TASK STATEMENT
For the records that follow, restate each one word for word and leave the images behind.

[[ MATERIAL PROVIDED open ]]

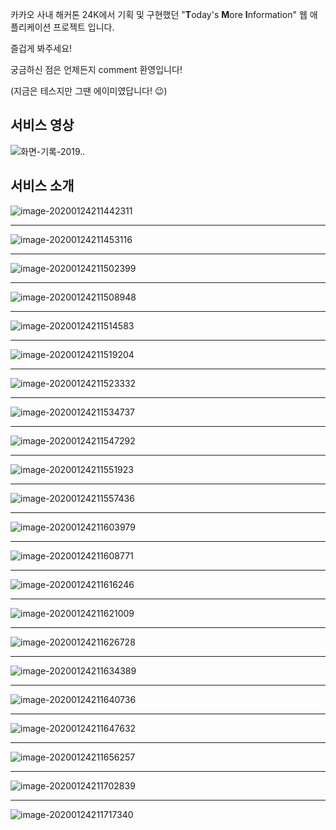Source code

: 카카오 사내 해커톤 24K에서 기획 및 구현했던 "**T**oday's **M**ore **I**nformation" 웹 애플리케이션 프로젝트 입니다. 

즐겁게 봐주세요!



궁금하신 점은 언제든지 comment 환영입니다!

(지금은 테스지만 그땐 에이미였답니다! :wink:)

## 서비스 영상

![화면-기록-2019..](README.assets/화면-기록-2019...gif)



## 서비스 소개

![image-20200124211442311](README.assets/image-20200124211442311.png)

---

![image-20200124211453116](README.assets/image-20200124211453116.png)

---

![image-20200124211502399](README.assets/image-20200124211502399.png)

---

![image-20200124211508948](README.assets/image-20200124211508948.png)

---

![image-20200124211514583](README.assets/image-20200124211514583.png)

---

![image-20200124211519204](README.assets/image-20200124211519204.png)

---

![image-20200124211523332](README.assets/image-20200124211523332.png)

---

![image-20200124211534737](README.assets/image-20200124211534737.png)

---

![image-20200124211547292](README.assets/image-20200124211547292.png)

---

![image-20200124211551923](README.assets/image-20200124211551923.png)

---

![image-20200124211557436](README.assets/image-20200124211557436.png)

---

![image-20200124211603979](README.assets/image-20200124211603979.png)

---

![image-20200124211608771](README.assets/image-20200124211608771.png)

---

![image-20200124211616246](README.assets/image-20200124211616246.png)

---

![image-20200124211621009](README.assets/image-20200124211621009.png)

---

![image-20200124211626728](README.assets/image-20200124211626728.png)

---

![image-20200124211634389](README.assets/image-20200124211634389.png)

---

![image-20200124211640736](README.assets/image-20200124211640736.png)

---

![image-20200124211647632](README.assets/image-20200124211647632.png)

---

![image-20200124211656257](README.assets/image-20200124211656257.png)

---

![image-20200124211702839](README.assets/image-20200124211709610.png)

---

![image-20200124211717340](README.assets/image-20200124211717340.png)
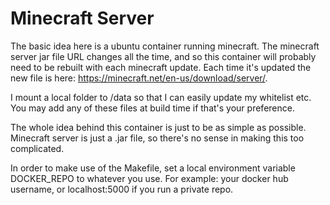 # Minecraft Server
The basic idea here is a ubuntu container running minecraft. The minecraft server jar file URL changes all the time, and so this container will probably need to be rebuilt with each minecraft update. Each time it's updated the new file is here: https://minecraft.net/en-us/download/server/.

I mount a local folder to /data so that I can easily update my whitelist etc. You may add any of these files at build time if that's your preference.

The whole idea behind this container is just to be as simple as possible. Minecraft server is just a .jar file, so there's no sense in making this too complicated.

In order to make use of the Makefile, set a local environment variable DOCKER_REPO to whatever you use. For example: your docker hub username, or localhost:5000 if you run a private repo.

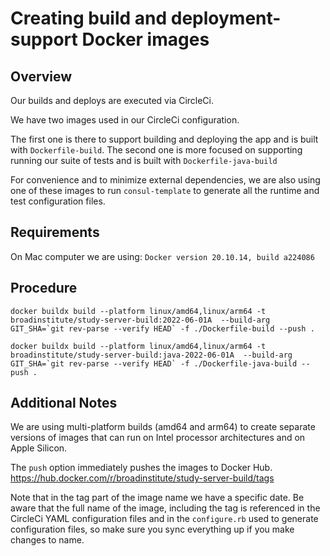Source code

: # Creating build and deployment-support Docker images

## Overview
Our builds and deploys are executed via CircleCi.

We have two images used in our CircleCi configuration.

The first one is there to support building and deploying the app and is built with `Dockerfile-build`.
The second one is more focused on supporting running our suite of tests and is built with `Dockerfile-java-build`

For convenience and to minimize external dependencies, we are also using one of these images to run `consul-template`
to generate all the runtime and test configuration files.


## Requirements
On Mac computer we are using:
`Docker version 20.10.14, build a224086`

## Procedure

``docker buildx build --platform linux/amd64,linux/arm64 -t broadinstitute/study-server-build:2022-06-01A  --build-arg GIT_SHA=`git rev-parse --verify HEAD` -f ./Dockerfile-build --push .
``

``docker buildx build --platform linux/amd64,linux/arm64 -t broadinstitute/study-server-build:java-2022-06-01A  --build-arg GIT_SHA=`git rev-parse --verify HEAD` -f ./Dockerfile-java-build --push .``

## Additional Notes
We are using multi-platform builds (amd64 and arm64) to create separate versions of images that can run on Intel 
processor architectures and on Apple Silicon.

The `push` option immediately pushes the images to Docker Hub. https://hub.docker.com/r/broadinstitute/study-server-build/tags

Note that in the tag part of the image name we have a specific date. Be aware that the full name of the image, including the tag is referenced
in the CircleCi YAML configuration files and in the `configure.rb` used to generate configuration files, so make sure you sync everything up if
you make changes to name.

[[ MATERIAL PROVIDED closed ]]

ANSWER
Source code

: 카카오 사내 해커톤 24K에서 기획 및 구현했던 "**T**oday's **M**ore **I**nformation" 웹 애플리케이션 프로젝트 입니다. 

즐겁게 봐주세요!



궁금하신 점은 언제든지 comment 환영입니다!

(지금은 테스지만 그땐 에이미였답니다! :wink:)

## 서비스 영상

![화면-기록-2019..](README.assets/화면-기록-2019...gif)



## 서비스 소개

![image-20200124211442311](README.assets/image-20200124211442311.png)

---

![image-20200124211453116](README.assets/image-20200124211453116.png)

---

![image-20200124211502399](README.assets/image-20200124211502399.png)

---

![image-20200124211508948](README.assets/image-20200124211508948.png)

---

![image-20200124211514583](README.assets/image-20200124211514583.png)

---

![image-20200124211519204](README.assets/image-20200124211519204.png)

---

![image-20200124211523332](README.assets/image-20200124211523332.png)

---

![image-20200124211534737](README.assets/image-20200124211534737.png)

---

![image-20200124211547292](README.assets/image-20200124211547292.png)

---

![image-20200124211551923](README.assets/image-20200124211551923.png)

---

![image-20200124211557436](README.assets/image-20200124211557436.png)

---

![image-20200124211603979](README.assets/image-20200124211603979.png)

---

![image-20200124211608771](README.assets/image-20200124211608771.png)

---

![image-20200124211616246](README.assets/image-20200124211616246.png)

---

![image-20200124211621009](README.assets/image-20200124211621009.png)

---

![image-20200124211626728](README.assets/image-20200124211626728.png)

---

![image-20200124211634389](README.assets/image-20200124211634389.png)

---

![image-20200124211640736](README.assets/image-20200124211640736.png)

---

![image-20200124211647632](README.assets/image-20200124211647632.png)

---

![image-20200124211656257](README.assets/image-20200124211656257.png)

---

![image-20200124211702839](README.assets/image-20200124211709610.png)

---

![image-20200124211717340](README.assets/image-20200124211717340.png)
 # Minecraft Server
The basic idea here is a ubuntu container running minecraft. The minecraft server jar file URL changes all the time, and so this container will probably need to be rebuilt with each minecraft update. Each time it's updated the new file is here: https://minecraft.net/en-us/download/server/.

I mount a local folder to /data so that I can easily update my whitelist etc. You may add any of these files at build time if that's your preference.

The whole idea behind this container is just to be as simple as possible. Minecraft server is just a .jar file, so there's no sense in making this too complicated.

In order to make use of the Makefile, set a local environment variable DOCKER_REPO to whatever you use. For example: your docker hub username, or localhost:5000 if you run a private repo.

Source code

: # Creating build and deployment-support Docker images

## Overview
Our builds and deploys are executed via CircleCi.

We have two images used in our CircleCi configuration.

The first one is there to support building and deploying the app and is built with `Dockerfile-build`.
The second one is more focused on supporting running our suite of tests and is built with `Dockerfile-java-build`

For convenience and to minimize external dependencies, we are also using one of these images to run `consul-template`
to generate all the runtime and test configuration files.


## Requirements
On Mac computer we are using:
`Docker version 20.10.14, build a224086`

## Procedure

``docker buildx build --platform linux/amd64,linux/arm64 -t broadinstitute/study-server-build:2022-06-01A  --build-arg GIT_SHA=`git rev-parse --verify HEAD` -f ./Dockerfile-build --push .
``

``docker buildx build --platform linux/amd64,linux/arm64 -t broadinstitute/study-server-build:java-2022-06-01A  --build-arg GIT_SHA=`git rev-parse --verify HEAD` -f ./Dockerfile-java-build --push .``

## Additional Notes
We are using multi-platform builds (amd64 and arm64) to create separate versions of images that can run on Intel 
processor architectures and on Apple Silicon.

The `push` option immediately pushes the images to Docker Hub. https://hub.docker.com/r/broadinstitute/study-server-build/tags

Note that in the tag part of the image name we have a specific date. Be aware that the full name of the image, including the tag is referenced
in the CircleCi YAML configuration files and in the `configure.rb` used to generate configuration files, so make sure you sync everything up if
you make changes to name.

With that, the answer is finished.